Artikel 2. Hoogrisicobedrijfstakken

[Regeling vervallen per 03-04-2008]

  • 1 De minister kan, met inachtneming van de artikelen 3, 4 en 5, op aanvraag subsidie verstrekken voor de kosten van de voorbereiding, de implementatie en de evaluatie van convenanten die zijn gericht op de terugdringing van het aantal blootgestelde werknemers aan één of meer prioritaire arbeidsrisico’s en de vermindering van de WAO-instroom in de hoogrisicobedrijfstakken of onderdelen hiervan, indien tussen de gezamenlijke partijen bij een intentieverklaring of een convenant over het aanvragen van subsidie overeenstemming bestaat.

  • 2 Het eerste lid is van toepassing, naast één of meer prioritaire arbeidsrisico’s op grond waarvan een hoogrisicobedrijfstak is geselecteerd overeenkomstig bijlage 1 bij deze regeling, ten aanzien van een of meer andere (prioritaire) arbeidsrisico’s en op vroegtijdige reïntegratie van zieke werknemers gerichte maatregelen.
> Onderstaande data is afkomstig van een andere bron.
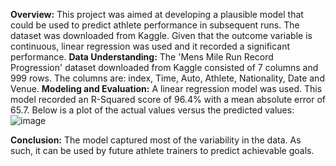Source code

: **Overview:**
This project was aimed at developing a plausible model that could be used to predict athlete performance in subsequent runs. The dataset was downloaded from Kaggle.
Given that the outcome variable is continuous, linear regression was used and it recorded a significant performance.
**Data Understanding:**
The 'Mens Mile Run Record Progression' dataset downloaded from Kaggle consisted of 7 columns and 999 rows. The columns are: index, Time, Auto, Athlete, Nationality, Date and Venue.
**Modeling and Evaluation:**
A linear regression model was used. This model recorded an R-Squared score of 96.4% with a mean absolute error of 65.7.
Below is a plot of the actual values versus the predicted values:
![image](https://github.com/user-attachments/assets/8d9ac43e-1ea0-4ad0-8c1c-56561168d6a5)

**Conclusion:**
The model captured most of the variability in the data. As such, it can be used by future athlete trainers to predict achievable goals.
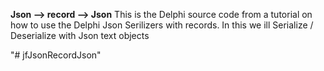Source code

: **Json --> record  --> Json**
This is the Delphi source code from a tutorial on how to use the Delphi Json Serilizers with records. In this we ill  Serialize / Deserialize with Json text objects

"# jfJsonRecordJson" 
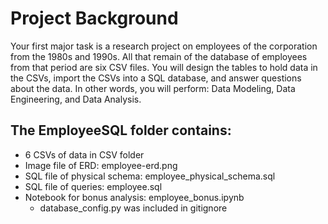 # Project Background
Your first major task is a research project on employees of the corporation from the 1980s and 1990s. All that remain of the database of employees from that period are six CSV files. You will design the tables to hold data in the CSVs, import the CSVs into a SQL database, and answer questions about the data. In other words, you will perform: Data Modeling, Data Engineering, and Data Analysis.

## The EmployeeSQL folder contains:
* 6 CSVs of data in CSV folder
* Image file of ERD: employee-erd.png
* SQL file of physical schema: employee_physical_schema.sql 
* SQL file of queries: employee.sql 
* Notebook for bonus analysis: employee_bonus.ipynb
  * database_config.py was included in gitignore
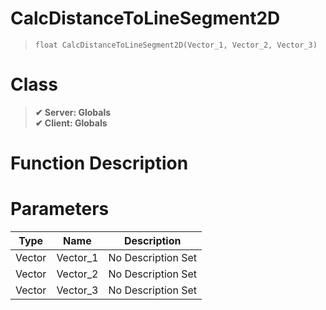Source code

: # CalcDistanceToLineSegment2D
> `float CalcDistanceToLineSegment2D(Vector_1, Vector_2, Vector_3)`
# Class
> __✔ Server: Globals__  
> __✔ Client: Globals__  
# Function Description

# Parameters
Type|Name|Description
--|--|--
Vector|Vector_1|No Description Set
Vector|Vector_2|No Description Set
Vector|Vector_3|No Description Set
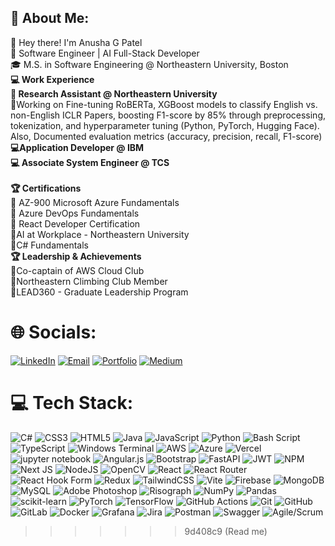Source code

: ## 💫 About Me:
👋 Hey there! I'm Anusha G Patel<br>🚀 Software Engineer | AI Full-Stack Developer <br>🎓 M.S. in Software Engineering @ Northeastern University, Boston <br> 
**💻 Work Experience**
<br>**🔬 Research Assistant @ Northeastern University** <br>
🔹Working on Fine-tuning RoBERTa, XGBoost models to classify English vs. non-English ICLR Papers, boosting F1-score by 85% through preprocessing, tokenization, and hyperparameter tuning (Python, PyTorch, Hugging Face). Also, Documented evaluation metrics (accuracy, precision, recall, F1-score) <br>
**💻Application Developer @ IBM**<br>
**💻 Associate System Engineer @ TCS** <br> <br>
**🏆 Certifications** <br>🔹 AZ-900 Microsoft Azure Fundamentals<br>🔹 Azure DevOps Fundamentals <br> 🔹 React Developer Certification<br>🔹AI at Workplace - Northeastern University <br>🔹C# Fundamentals <br>
**🏆 Leadership & Achievements** <br>🔹Co-captain of AWS Cloud Club <br>🔹Northeastern Climbing Club Member <br>🔹LEAD360 - Graduate Leadership Program

# 🌐 Socials:
[![LinkedIn](https://img.shields.io/badge/LinkedIn-%230077B5.svg?logo=linkedin&logoColor=white)](https://www.linkedin.com/in/anusha-gpatel/) 
[![Email](https://img.shields.io/badge/Email-D14836?logo=gmail&logoColor=white)](mailto:gollarahallipatel.a@northeastern.edu) 
[![Portfolio](https://img.shields.io/badge/Portfolio-%23000000.svg?logo=vercel&logoColor=white)](https://anushagpatel.vercel.app/)
[![Medium](https://img.shields.io/badge/Medium-12100E?logo=medium&logoColor=white)](https://medium.com/@anushagpatel123) 

# 💻 Tech Stack:
<!-- ![C#](https://img.shields.io/badge/c-%2300599C.svg?style=for-the-badge&logo=c&logoColor=white) 
[Python](https://img.shields.io/badge/c++-%2300599C.svg?style=for-the-badge&logo=c%2B%2B&logoColor=white) 
![Java](https://img.shields.io/badge/PowerShell-%235391FE.svg?style=for-the-badge&logo=powershell&logoColor=white) 
![.NET Core](https://img.shields.io/badge/Oracle-F80000?style=for-the-badge&logo=oracle&logoColor=white) 
![ReactJS ](https://img.shields.io/badge/Apache%20Hadoop-66CCFF?style=for-the-badge&logo=apachehadoop&logoColor=black) ![Azure DevOps](https://img.shields.io/badge/GoogleCloud-%234285F4.svg?style=for-the-badge&logo=google-cloud&logoColor=white) ![MVC Framework](https://img.shields.io/badge/Apache%20Kafka-000?style=for-the-badge&logo=apachekafka) ![REST APIs](https://img.shields.io/badge/Apache%20Spark-FDEE21?style=for-the-badge&logo=apachespark&logoColor=black) ![Chakra](https://img.shields.io/badge/chakra-%234ED1C5.svg?style=for-the-badge&logo=chakraui&logoColor=white) 
-->
![C#](https://img.shields.io/badge/c%23-%23239120.svg?style=for-the-badge&logo=csharp&logoColor=white) ![CSS3](https://img.shields.io/badge/css3-%231572B6.svg?style=for-the-badge&logo=css3&logoColor=white) ![HTML5](https://img.shields.io/badge/html5-%23E34F26.svg?style=for-the-badge&logo=html5&logoColor=white) ![Java](https://img.shields.io/badge/java-%23ED8B00.svg?style=for-the-badge&logo=openjdk&logoColor=white) ![JavaScript](https://img.shields.io/badge/javascript-%23323330.svg?style=for-the-badge&logo=javascript&logoColor=%23F7DF1E) ![Python](https://img.shields.io/badge/python-3670A0?style=for-the-badge&logo=python&logoColor=ffdd54) ![Bash Script](https://img.shields.io/badge/bash_script-%23121011.svg?style=for-the-badge&logo=gnu-bash&logoColor=white) ![TypeScript](https://img.shields.io/badge/typescript-%23007ACC.svg?style=for-the-badge&logo=typescript&logoColor=white) ![Windows Terminal](https://img.shields.io/badge/Windows%20Terminal-%234D4D4D.svg?style=for-the-badge&logo=windows-terminal&logoColor=white) ![AWS](https://img.shields.io/badge/AWS-%23FF9900.svg?style=for-the-badge&logo=amazon-aws&logoColor=white) ![Azure](https://img.shields.io/badge/azure-%230072C6.svg?style=for-the-badge&logo=microsoftazure&logoColor=white)  ![Vercel](https://img.shields.io/badge/vercel-%23000000.svg?style=for-the-badge&logo=vercel&logoColor=white) ![jupyter notebook](https://img.shields.io/badge/Anaconda-%2344A833.svg?style=for-the-badge&logo=anaconda&logoColor=white) ![Angular.js](https://img.shields.io/badge/angular.js-%23E23237.svg?style=for-the-badge&logo=angularjs&logoColor=white) ![Bootstrap](https://img.shields.io/badge/bootstrap-%238511FA.svg?style=for-the-badge&logo=bootstrap&logoColor=white)  ![FastAPI](https://img.shields.io/badge/FastAPI-005571?style=for-the-badge&logo=fastapi) ![JWT](https://img.shields.io/badge/JWT-black?style=for-the-badge&logo=JSON%20web%20tokens) ![NPM](https://img.shields.io/badge/NPM-%23CB3837.svg?style=for-the-badge&logo=npm&logoColor=white) ![Next JS](https://img.shields.io/badge/Next-black?style=for-the-badge&logo=next.js&logoColor=white) ![NodeJS](https://img.shields.io/badge/node.js-6DA55F?style=for-the-badge&logo=node.js&logoColor=white) ![OpenCV](https://img.shields.io/badge/opencv-%23white.svg?style=for-the-badge&logo=opencv&logoColor=white) ![React](https://img.shields.io/badge/react-%2320232a.svg?style=for-the-badge&logo=react&logoColor=%2361DAFB) ![React Router](https://img.shields.io/badge/React_Router-CA4245?style=for-the-badge&logo=react-router&logoColor=white) ![React Hook Form](https://img.shields.io/badge/React%20Hook%20Form-%23EC5990.svg?style=for-the-badge&logo=reacthookform&logoColor=white) ![Redux](https://img.shields.io/badge/redux-%23593d88.svg?style=for-the-badge&logo=redux&logoColor=white) ![TailwindCSS](https://img.shields.io/badge/tailwindcss-%2338B2AC.svg?style=for-the-badge&logo=tailwind-css&logoColor=white) ![Vite](https://img.shields.io/badge/vite-%23646CFF.svg?style=for-the-badge&logo=vite&logoColor=white) ![Firebase](https://img.shields.io/badge/firebase-a08021?style=for-the-badge&logo=firebase&logoColor=ffcd34) ![MongoDB](https://img.shields.io/badge/MongoDB-%234ea94b.svg?style=for-the-badge&logo=mongodb&logoColor=white) ![MySQL](https://img.shields.io/badge/mysql-4479A1.svg?style=for-the-badge&logo=mysql&logoColor=white) ![Adobe Photoshop](https://img.shields.io/badge/adobe-%23FF0000.svg?style=for-the-badge&logo=adobe&logoColor=white) ![Risograph](https://img.shields.io/badge/Socket.io-black?style=for-the-badge&logo=socket.io&badgeColor=010101)
![NumPy](https://img.shields.io/badge/numpy-%23013243.svg?style=for-the-badge&logo=numpy&logoColor=white) ![Pandas](https://img.shields.io/badge/pandas-%23150458.svg?style=for-the-badge&logo=pandas&logoColor=white) ![scikit-learn](https://img.shields.io/badge/scikit--learn-%23F7931E.svg?style=for-the-badge&logo=scikit-learn&logoColor=white) ![PyTorch](https://img.shields.io/badge/PyTorch-%23EE4C2C.svg?style=for-the-badge&logo=PyTorch&logoColor=white) ![TensorFlow](https://img.shields.io/badge/TensorFlow-%23FF6F00.svg?style=for-the-badge&logo=TensorFlow&logoColor=white) ![GitHub Actions](https://img.shields.io/badge/github%20actions-%232671E5.svg?style=for-the-badge&logo=githubactions&logoColor=white) ![Git](https://img.shields.io/badge/git-%23F05033.svg?style=for-the-badge&logo=git&logoColor=white) ![GitHub](https://img.shields.io/badge/github-%23121011.svg?style=for-the-badge&logo=github&logoColor=white) ![GitLab](https://img.shields.io/badge/gitlab-%23181717.svg?style=for-the-badge&logo=gitlab&logoColor=white) ![Docker](https://img.shields.io/badge/docker-%230db7ed.svg?style=for-the-badge&logo=docker&logoColor=white) ![Grafana](https://img.shields.io/badge/grafana-%23F46800.svg?style=for-the-badge&logo=grafana&logoColor=white) ![Jira](https://img.shields.io/badge/jira-%230A0FFF.svg?style=for-the-badge&logo=jira&logoColor=white) ![Postman](https://img.shields.io/badge/Postman-FF6C37?style=for-the-badge&logo=postman&logoColor=white) ![Swagger](https://img.shields.io/badge/Postman-FF6C37?style=for-the-badge&logo=postman&logoColor=white) ![Agile/Scrum](https://img.shields.io/badge/Postman-FF6C37?style=for-the-badge&logo=postman&logoColor=white) 
>>>>>>> 9d408c9 (Read me)

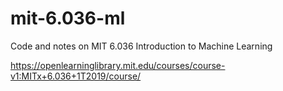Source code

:# mit-6.036-ml
Code and notes on MIT 6.036 Introduction to Machine Learning

https://openlearninglibrary.mit.edu/courses/course-v1:MITx+6.036+1T2019/course/
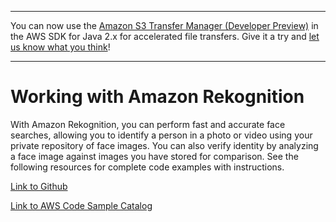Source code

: --------

You can now use the [Amazon S3 Transfer Manager \(Developer Preview\)](https://bit.ly/2WQebiP) in the AWS SDK for Java 2\.x for accelerated file transfers\. Give it a try and [let us know what you think](https://bit.ly/3zT1YYM)\!

--------

# Working with Amazon Rekognition<a name="examples-rekognition"></a>

With Amazon Rekognition, you can perform fast and accurate face searches, allowing you to identify a person in a photo or video using your private repository of face images\. You can also verify identity by analyzing a face image against images you have stored for comparison\. See the following resources for complete code examples with instructions\.

 [Link to Github](https://github.com/awsdocs/aws-doc-sdk-examples/tree/master/javav2/example_code/rekognition) 

 [Link to AWS Code Sample Catalog](http://docs.aws.amazon.com/code-samples/latest/catalog/code-catalog-javav2-example_code-rekognition.html)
  • 3 Het eerste en tweede lid zijn van overeenkomstige toepassing op andere bedrijfstakken of onderdelen hiervan, indien het (beoogde) convenant bijdraagt aan de realisering van beleidsdoelstellingen gericht op de terugdringing van het aantal blootgestelde werknemers aan prioritaire arbeidsrisico’s en op de vermindering van de WAO-instroom.

  • 4 Dit artikel is niet van toepassing op arboplusconvenanten.

Artikel 2a. Hoogverzuimbedrijfstakken

[Regeling vervallen per 03-04-2008]

  • 1 De minister kan, met inachtneming van de artikelen 3, 4 en 5, op aanvraag subsidie verstrekken voor de kosten van de voorbereiding, de implementatie en de evaluatie van arboplusconvenanten met hoogverzuimbedrijfstakken of onderdelen hiervan, indien tussen de gezamenlijke partijen bij een intentieverklaring of een arboplusconvenant over het aanvragen van subsidie overeenstemming bestaat.

  • 2 Het eerste lid is van overeenkomstige toepassing op andere bedrijfstakken of onderdelen hiervan indien het (beoogde) arboplusconvenant bijdraagt aan de realisering van beleidsdoelstellingen gericht op terugdringing van ziekteverzuim en daling van de WAO-instroom in het kader van de nota: ‘Tweede faseconvenanten’, gepubliceerd op de internetsites: www.arboconvenanten.szw.nl en www.arbo.nl.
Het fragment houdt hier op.